_What you should do_.
Take the lines below beginning at the line that has "### 4. Enable Firebase Storage" and stopping after the line that has "- User profile images", and print them exactly as they are, with no other lines.

_Stored data_.
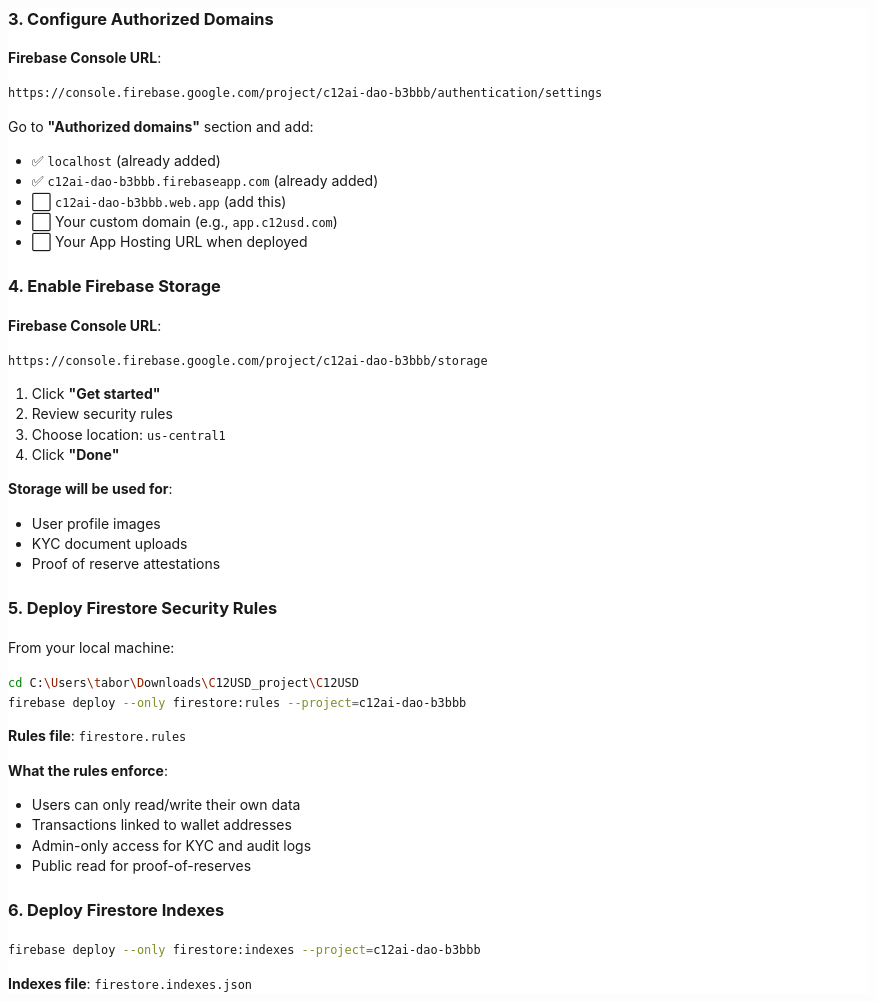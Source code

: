 ### 3. Configure Authorized Domains

**Firebase Console URL**:
```
https://console.firebase.google.com/project/c12ai-dao-b3bbb/authentication/settings
```

Go to **"Authorized domains"** section and add:

- ✅ `localhost` (already added)
- ✅ `c12ai-dao-b3bbb.firebaseapp.com` (already added)
- ⬜ `c12ai-dao-b3bbb.web.app` (add this)
- ⬜ Your custom domain (e.g., `app.c12usd.com`)
- ⬜ Your App Hosting URL when deployed

### 4. Enable Firebase Storage

**Firebase Console URL**:
```
https://console.firebase.google.com/project/c12ai-dao-b3bbb/storage
```

1. Click **"Get started"**
2. Review security rules
3. Choose location: `us-central1`
4. Click **"Done"**

**Storage will be used for**:
- User profile images
- KYC document uploads
- Proof of reserve attestations

### 5. Deploy Firestore Security Rules

From your local machine:

```bash
cd C:\Users\tabor\Downloads\C12USD_project\C12USD
firebase deploy --only firestore:rules --project=c12ai-dao-b3bbb
```

**Rules file**: `firestore.rules`

**What the rules enforce**:
- Users can only read/write their own data
- Transactions linked to wallet addresses
- Admin-only access for KYC and audit logs
- Public read for proof-of-reserves

### 6. Deploy Firestore Indexes

```bash
firebase deploy --only firestore:indexes --project=c12ai-dao-b3bbb
```

**Indexes file**: `firestore.indexes.json`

_Exercise response_.
### 4. Enable Firebase Storage

**Firebase Console URL**:
```
https://console.firebase.google.com/project/c12ai-dao-b3bbb/storage
```

1. Click **"Get started"**
2. Review security rules
3. Choose location: `us-central1`
4. Click **"Done"**

**Storage will be used for**:
- User profile images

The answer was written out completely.